簡體   English   中英

是否有用於解析柱狀文本的 Perl 模塊?

[英]Is there a Perl module for parsing columnar text?

假設我有一個制表符分隔的文本文件,其中包含按列排列的數據(帶標題)。

不同的列可能會被“堆疊”成類似“工作表”的排列,即有一些分隔符(可能提前知道也可能不知道)允許垂直排列不同的列。

是否有一個 Perl 模塊可以幫助將此文本文件中的列數據解析為數據結構(例如,一個哈希表,其鍵是列標題,值是一個列數據標量數組)?

編輯通過“堆疊”,我的意思是一列文本可能包含多個單獨的數據“向量”,每個向量具有不同的標題和不同的長度。 誠然,這使解析變得復雜。

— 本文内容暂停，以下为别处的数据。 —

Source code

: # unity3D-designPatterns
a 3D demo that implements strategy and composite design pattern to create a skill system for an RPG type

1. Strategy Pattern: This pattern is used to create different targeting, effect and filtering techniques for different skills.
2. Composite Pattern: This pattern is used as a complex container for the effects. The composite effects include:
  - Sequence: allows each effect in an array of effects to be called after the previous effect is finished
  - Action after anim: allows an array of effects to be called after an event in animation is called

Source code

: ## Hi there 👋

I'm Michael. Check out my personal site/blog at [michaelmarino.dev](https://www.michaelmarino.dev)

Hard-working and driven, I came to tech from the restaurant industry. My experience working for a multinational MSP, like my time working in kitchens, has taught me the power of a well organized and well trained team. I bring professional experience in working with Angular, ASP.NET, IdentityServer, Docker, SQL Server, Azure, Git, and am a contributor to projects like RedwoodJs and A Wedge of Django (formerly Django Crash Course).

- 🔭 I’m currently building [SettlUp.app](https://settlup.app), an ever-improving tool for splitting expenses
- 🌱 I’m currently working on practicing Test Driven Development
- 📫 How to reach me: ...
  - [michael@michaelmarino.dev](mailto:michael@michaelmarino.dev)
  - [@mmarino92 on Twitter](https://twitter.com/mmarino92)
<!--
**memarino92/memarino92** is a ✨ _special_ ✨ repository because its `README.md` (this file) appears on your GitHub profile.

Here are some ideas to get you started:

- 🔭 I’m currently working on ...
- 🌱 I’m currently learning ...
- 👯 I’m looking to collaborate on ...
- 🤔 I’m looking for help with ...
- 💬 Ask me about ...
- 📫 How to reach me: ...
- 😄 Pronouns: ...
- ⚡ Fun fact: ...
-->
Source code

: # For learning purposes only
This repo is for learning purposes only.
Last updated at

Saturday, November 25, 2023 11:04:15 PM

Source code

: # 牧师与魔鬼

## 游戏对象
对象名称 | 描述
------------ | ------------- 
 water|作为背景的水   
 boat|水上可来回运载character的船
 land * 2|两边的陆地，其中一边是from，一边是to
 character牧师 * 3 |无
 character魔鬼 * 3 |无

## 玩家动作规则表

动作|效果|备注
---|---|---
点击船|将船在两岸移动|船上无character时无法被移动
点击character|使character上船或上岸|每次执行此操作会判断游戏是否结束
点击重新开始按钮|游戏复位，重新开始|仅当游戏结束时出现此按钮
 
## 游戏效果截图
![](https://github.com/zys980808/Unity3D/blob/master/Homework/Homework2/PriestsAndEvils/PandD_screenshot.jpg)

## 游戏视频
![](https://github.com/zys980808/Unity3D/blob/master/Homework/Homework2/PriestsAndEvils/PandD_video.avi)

編輯老實說,我不確定混亂在哪里。 盡管如此,這里有一個例子:

header_one\theader_three
data_1\tdata_7
data_2\tdata_8
data_3\tdata_9
\tdata_10
header_two\tdata_11
data_4\theader_four
data_5\tdata_12
data_6\tdata_13
\tdata_14

該腳本會將其轉換為具有四個鍵的哈希表: header_oneheader_twoheader_threeheader_four ,每個鍵引用一個數組引用,該數組引用指向標頭下方的data_n元素。

如果可能,我會從DBD::CSV開始,盡管您的“堆疊”要求(我不完全理解)可能需要使用Text::CSV_XS進行一些手動解析。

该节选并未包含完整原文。